__Work task__: Which lines of the data contain the string "claim"? Copy every one of them.

Pictures paired with source code
Content starts

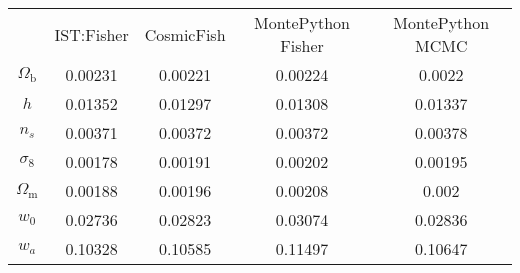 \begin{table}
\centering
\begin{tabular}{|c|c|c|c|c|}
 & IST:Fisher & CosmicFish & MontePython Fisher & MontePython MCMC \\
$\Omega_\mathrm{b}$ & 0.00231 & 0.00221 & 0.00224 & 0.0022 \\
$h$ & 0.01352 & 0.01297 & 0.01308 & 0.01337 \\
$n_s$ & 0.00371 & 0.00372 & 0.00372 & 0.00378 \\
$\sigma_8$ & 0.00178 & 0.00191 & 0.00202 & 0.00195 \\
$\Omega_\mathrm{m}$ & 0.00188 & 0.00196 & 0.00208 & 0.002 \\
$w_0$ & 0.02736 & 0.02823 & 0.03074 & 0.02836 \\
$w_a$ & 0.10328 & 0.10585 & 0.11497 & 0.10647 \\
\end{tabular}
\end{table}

Content ends
Content starts

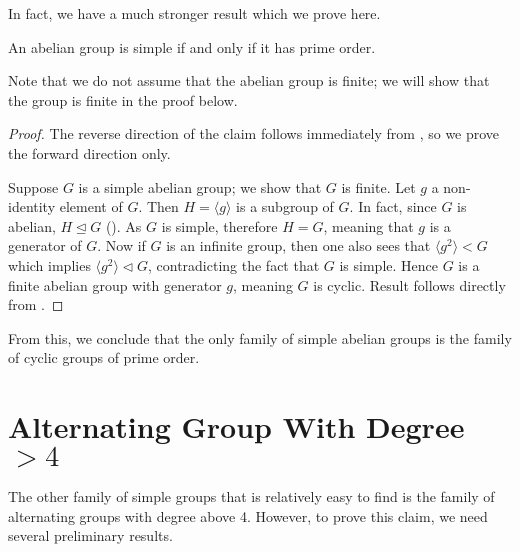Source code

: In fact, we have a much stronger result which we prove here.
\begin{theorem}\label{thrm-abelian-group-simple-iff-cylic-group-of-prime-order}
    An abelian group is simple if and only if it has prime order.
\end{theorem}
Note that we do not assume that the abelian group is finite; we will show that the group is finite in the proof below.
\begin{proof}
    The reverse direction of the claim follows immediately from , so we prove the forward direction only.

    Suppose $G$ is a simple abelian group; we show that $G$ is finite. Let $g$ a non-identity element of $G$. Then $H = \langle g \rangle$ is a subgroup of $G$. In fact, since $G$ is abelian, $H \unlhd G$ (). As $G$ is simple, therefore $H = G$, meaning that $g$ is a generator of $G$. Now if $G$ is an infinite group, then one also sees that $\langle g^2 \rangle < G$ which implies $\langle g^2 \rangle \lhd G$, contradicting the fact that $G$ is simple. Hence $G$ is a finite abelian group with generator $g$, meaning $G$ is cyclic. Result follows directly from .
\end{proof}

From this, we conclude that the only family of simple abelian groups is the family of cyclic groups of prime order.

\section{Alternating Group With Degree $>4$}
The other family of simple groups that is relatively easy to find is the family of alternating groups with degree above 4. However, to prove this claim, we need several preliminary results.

Content ends

__Result for this task__:
    The reverse direction of the claim follows immediately from , so we prove the forward direction only.
The other family of simple groups that is relatively easy to find is the family of alternating groups with degree above 4. However, to prove this claim, we need several preliminary results.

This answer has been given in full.